■ ABOUT THIS EXERCISE: Among the records below, find the lines with the word "AddCircle" and copy them.

■ PROVIDED RECORDS:
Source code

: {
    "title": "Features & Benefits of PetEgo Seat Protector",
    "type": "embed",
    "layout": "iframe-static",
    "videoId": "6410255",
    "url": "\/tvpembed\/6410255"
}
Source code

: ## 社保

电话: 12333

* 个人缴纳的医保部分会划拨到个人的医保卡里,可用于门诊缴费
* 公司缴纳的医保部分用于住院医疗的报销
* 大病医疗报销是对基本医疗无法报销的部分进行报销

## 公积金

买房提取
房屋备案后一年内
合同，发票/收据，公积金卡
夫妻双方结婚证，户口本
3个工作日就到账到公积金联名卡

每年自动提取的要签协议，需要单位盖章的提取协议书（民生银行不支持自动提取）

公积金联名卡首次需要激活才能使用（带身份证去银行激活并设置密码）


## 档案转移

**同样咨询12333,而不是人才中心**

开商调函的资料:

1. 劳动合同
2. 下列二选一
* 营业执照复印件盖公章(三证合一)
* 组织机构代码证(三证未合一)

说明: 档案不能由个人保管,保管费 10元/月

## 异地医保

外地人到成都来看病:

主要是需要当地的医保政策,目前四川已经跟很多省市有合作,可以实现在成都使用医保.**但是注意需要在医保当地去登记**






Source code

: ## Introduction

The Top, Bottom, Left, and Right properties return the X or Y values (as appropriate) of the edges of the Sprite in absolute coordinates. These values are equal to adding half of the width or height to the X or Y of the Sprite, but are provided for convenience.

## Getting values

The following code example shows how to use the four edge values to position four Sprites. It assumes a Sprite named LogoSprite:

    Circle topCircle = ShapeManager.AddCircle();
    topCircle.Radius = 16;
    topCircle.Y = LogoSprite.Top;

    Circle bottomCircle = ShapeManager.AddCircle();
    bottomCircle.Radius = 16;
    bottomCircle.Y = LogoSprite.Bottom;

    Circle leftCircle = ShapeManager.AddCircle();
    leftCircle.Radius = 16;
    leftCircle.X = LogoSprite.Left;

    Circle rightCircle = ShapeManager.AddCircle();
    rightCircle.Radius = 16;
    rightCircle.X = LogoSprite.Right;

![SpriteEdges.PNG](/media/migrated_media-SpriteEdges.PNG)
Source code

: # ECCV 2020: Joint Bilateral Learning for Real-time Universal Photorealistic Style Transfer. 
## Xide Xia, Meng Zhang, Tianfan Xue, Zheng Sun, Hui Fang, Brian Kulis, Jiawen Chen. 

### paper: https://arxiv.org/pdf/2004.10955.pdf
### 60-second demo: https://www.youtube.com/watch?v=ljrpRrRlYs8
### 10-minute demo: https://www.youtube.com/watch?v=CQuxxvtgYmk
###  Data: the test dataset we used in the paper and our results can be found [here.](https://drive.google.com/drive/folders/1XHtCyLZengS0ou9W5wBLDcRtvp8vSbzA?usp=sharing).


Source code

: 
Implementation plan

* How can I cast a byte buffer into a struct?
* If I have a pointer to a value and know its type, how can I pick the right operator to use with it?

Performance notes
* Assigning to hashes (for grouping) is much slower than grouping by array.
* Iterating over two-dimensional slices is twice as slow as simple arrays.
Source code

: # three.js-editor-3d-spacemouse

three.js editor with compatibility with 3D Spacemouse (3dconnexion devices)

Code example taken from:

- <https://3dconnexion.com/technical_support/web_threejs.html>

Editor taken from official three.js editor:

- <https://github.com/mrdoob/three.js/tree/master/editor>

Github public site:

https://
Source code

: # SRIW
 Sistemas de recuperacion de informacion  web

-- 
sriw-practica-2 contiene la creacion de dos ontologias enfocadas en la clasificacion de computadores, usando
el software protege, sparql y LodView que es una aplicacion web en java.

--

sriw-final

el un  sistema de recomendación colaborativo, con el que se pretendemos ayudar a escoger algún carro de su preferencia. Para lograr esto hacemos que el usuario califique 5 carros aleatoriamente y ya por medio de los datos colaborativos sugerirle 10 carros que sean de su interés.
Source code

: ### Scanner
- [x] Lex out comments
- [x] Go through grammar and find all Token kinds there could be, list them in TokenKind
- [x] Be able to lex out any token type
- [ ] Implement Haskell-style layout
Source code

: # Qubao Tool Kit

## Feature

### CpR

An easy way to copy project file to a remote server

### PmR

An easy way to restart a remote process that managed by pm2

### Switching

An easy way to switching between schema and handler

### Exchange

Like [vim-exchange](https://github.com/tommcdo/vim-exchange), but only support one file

■ ANSWER SECTION:
    Circle topCircle = ShapeManager.AddCircle();
    Circle bottomCircle = ShapeManager.AddCircle();
    Circle leftCircle = ShapeManager.AddCircle();
    Circle rightCircle = ShapeManager.AddCircle();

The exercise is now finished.